Just under 100 businesses were liquidated in the first month of 2026, with Stats SA recording 96 closures in the first weeks of the new year.

According to the latest liquidation stats, these closures were centred on the finance, insurance, real estate, and business services sector, accounting for a quarter of the liquidations.

This was followed by the trade, catering and accommodation sector.

Notably, the number of liquidations is down 9.4% compared to the start of 2025, though this is off a relatively low base (106 vs 96, ie, 10 fewer liquidations).

A more reflective measure is the three-month running change, where the number of liquidations between November 2025 and January 2026 was 0.6% lower than the same period in 2024/25.

The numbers point to a better start to the year for businesses in the country, though the liquidation data is nuanced and only serves as one data point.

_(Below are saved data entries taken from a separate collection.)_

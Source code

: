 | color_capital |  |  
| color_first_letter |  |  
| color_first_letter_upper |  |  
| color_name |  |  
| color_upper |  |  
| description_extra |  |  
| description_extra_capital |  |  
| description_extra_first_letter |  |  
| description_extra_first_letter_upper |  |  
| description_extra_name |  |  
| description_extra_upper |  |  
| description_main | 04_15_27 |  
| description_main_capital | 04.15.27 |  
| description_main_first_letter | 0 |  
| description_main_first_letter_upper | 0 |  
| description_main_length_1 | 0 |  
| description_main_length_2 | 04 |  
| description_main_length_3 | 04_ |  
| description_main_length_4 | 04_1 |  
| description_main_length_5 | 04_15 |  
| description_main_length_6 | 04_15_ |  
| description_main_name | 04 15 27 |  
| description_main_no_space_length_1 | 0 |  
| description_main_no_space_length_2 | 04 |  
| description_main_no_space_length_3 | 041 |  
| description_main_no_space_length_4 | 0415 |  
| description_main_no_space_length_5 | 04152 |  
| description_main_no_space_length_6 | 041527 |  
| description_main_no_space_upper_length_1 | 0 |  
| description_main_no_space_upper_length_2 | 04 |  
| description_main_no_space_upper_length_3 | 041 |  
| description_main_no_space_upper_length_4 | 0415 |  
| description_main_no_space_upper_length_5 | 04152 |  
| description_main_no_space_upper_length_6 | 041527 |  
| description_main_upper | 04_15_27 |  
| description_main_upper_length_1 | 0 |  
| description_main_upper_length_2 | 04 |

Most notably, liquidation doesn’t necessarily result from insolvency—businesses can be liquidated voluntarily for transactional purposes.

The vast majority of liquidations tracked by Stats SA (circa 85%) are voluntary liquidations, initiated by the operations themselves.

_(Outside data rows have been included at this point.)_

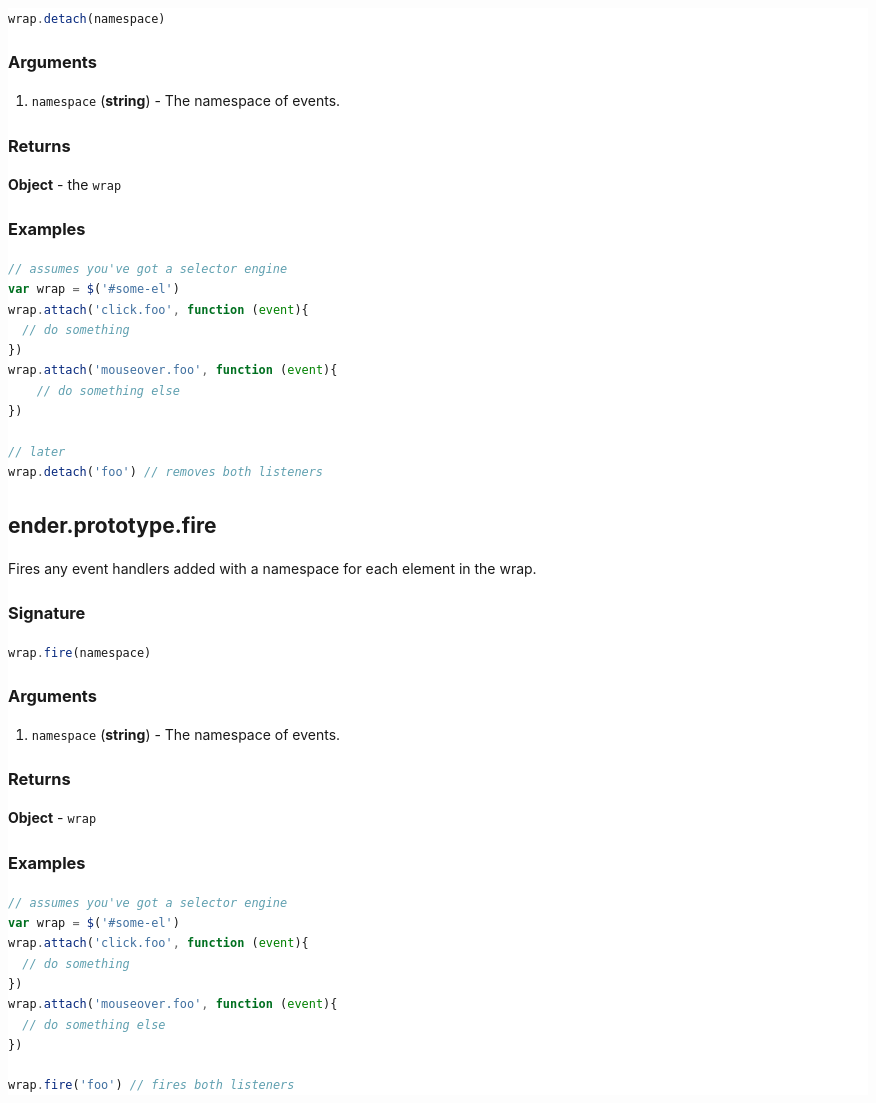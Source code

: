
 ```javascript
wrap.detach(namespace)
```

### Arguments

1. `namespace` (__string__) - The namespace of events.

### Returns

__Object__ - the `wrap`

### Examples

```javascript
// assumes you've got a selector engine
var wrap = $('#some-el')
wrap.attach('click.foo', function (event){
  // do something
})
wrap.attach('mouseover.foo', function (event){
    // do something else
})

// later
wrap.detach('foo') // removes both listeners
```





ender.prototype.fire
--------------------

Fires any event handlers added with a namespace for each element in the wrap.

### Signature

```javascript
wrap.fire(namespace)
```

### Arguments

1. `namespace` (__string__) - The namespace of events.

### Returns

__Object__ - `wrap`

### Examples

```javascript
// assumes you've got a selector engine
var wrap = $('#some-el')
wrap.attach('click.foo', function (event){
  // do something
})
wrap.attach('mouseover.foo', function (event){
  // do something else
})

wrap.fire('foo') // fires both listeners
```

While these might be related to solvency issues, this is not something the Stats SA data explicitly tracks.

A more important measure to track in a troubled business environment is compulsory liquidation, which is often a court-ordered process initiated by shareholders, creditors, or other stakeholders.

These are more directly tied to solvency and operational issues.

For January 2026, voluntary liquidations are relatively flat year-on-year (86 in January 2026 vs 87 in January 2025), with only 10 being compulsory (compared to 19 a year ago).

This could signal a better environment for businesses at the start of the year, which aligns with most economic data indicating improved sentiment in the country.

Changes to data incoming

Aside from the compulsory vs voluntary nuance, the liquidation data is also complicated by the fact that newer processes are in place to save insolvent businesses, such as business rescue.

A lower number of businesses being liquidated in the data could reflect a better environment, or it could mean that there are simply fewer businesses to liquidate, or that more businesses are seeking alternative paths.

Notably, since 2011, companies have been able to enter business rescue as an alternative to straight liquidation.

Business rescue is still a maturing process in South Africa, with more companies adopting the process.

However, data for business rescue is provided by the Companies and Intellectual Property Commission (CIPC).

Stats SA collects administrative information on liquidations from CIPC and the Department of Trade, Industry and Competition (DTIC), sourced from the Master’s Office.

While business rescue can still result in a company being liquidated or wound up, this information may not necessarily be reflected in the liquidation data, as outcomes differ.

According to Stats SA, it is currently working with the CIPC on a revised version of the liquidation stats.

South Africa’s liquidation statistics have undergone significant changes in the past. Previously, the data tracked both liquidations and insolvencies; however, the latter was dropped following disruptions during the COVID-19 pandemic.

For now, the data covers only liquidations, which provides a limited picture of the South African business landscape.